Exercise objective:
Pictures should be left out when the listing below is repeated word for word.

Extracted records:

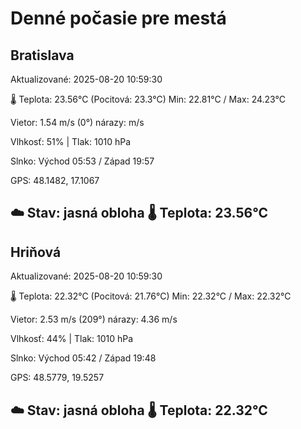 ﻿# Denné počasie pre mestá

## Bratislava
Aktualizované: 2025-08-20 10:59:30

🌡️ Teplota: 23.56°C 
(Pocitová: 23.3°C)
Min: 22.81°C / Max: 24.23°C

Vietor: 1.54 m/s    (0°) 
nárazy:  m/s

Vlhkosť: 51% | Tlak: 1010 hPa

Slnko: Východ 05:53 / Západ 19:57

GPS: 48.1482, 17.1067

☁️ Stav: jasná obloha        🌡️ Teplota: 23.56°C
---

## Hriňová
Aktualizované: 2025-08-20 10:59:30

🌡️ Teplota: 22.32°C 
(Pocitová: 21.76°C)
Min: 22.32°C / Max: 22.32°C

Vietor: 2.53 m/s (209°)
nárazy: 4.36 m/s

Vlhkosť: 44% | Tlak: 1010 hPa

Slnko: Východ 05:42 / Západ 19:48

GPS: 48.5779, 19.5257

☁️ Stav: jasná obloha        🌡️ Teplota: 22.32°C
---
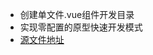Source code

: * 创建单文件.vue组件开发目录
* 实现零配置的原型快速开发模式
* [源文件地址](https://cli.vuejs.org/zh/guide/build-targets.html#%E5%BC%82%E6%AD%A5-web-components-%E7%BB%84%E4%BB%B6)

Task result:
 ﻿# Denné počasie pre mestá

## Bratislava
Aktualizované: 2025-08-20 10:59:30

🌡️ Teplota: 23.56°C 
(Pocitová: 23.3°C)
Min: 22.81°C / Max: 24.23°C

Vietor: 1.54 m/s    (0°) 
nárazy:  m/s

Vlhkosť: 51% | Tlak: 1010 hPa

Slnko: Východ 05:53 / Západ 19:57

GPS: 48.1482, 17.1067

☁️ Stav: jasná obloha        🌡️ Teplota: 23.56°C
---

## Hriňová
Aktualizované: 2025-08-20 10:59:30

🌡️ Teplota: 22.32°C 
(Pocitová: 21.76°C)
Min: 22.32°C / Max: 22.32°C

Vietor: 2.53 m/s (209°)
nárazy: 4.36 m/s

Vlhkosť: 44% | Tlak: 1010 hPa

Slnko: Východ 05:42 / Západ 19:48

GPS: 48.5779, 19.5257

☁️ Stav: jasná obloha        🌡️ Teplota: 22.32°C
---
Source code

: * 创建单文件.vue组件开发目录
* 实现零配置的原型快速开发模式
* [源文件地址](https://cli.vuejs.org/zh/guide/build-targets.html#%E5%BC%82%E6%AD%A5-web-components-%E7%BB%84%E4%BB%B6)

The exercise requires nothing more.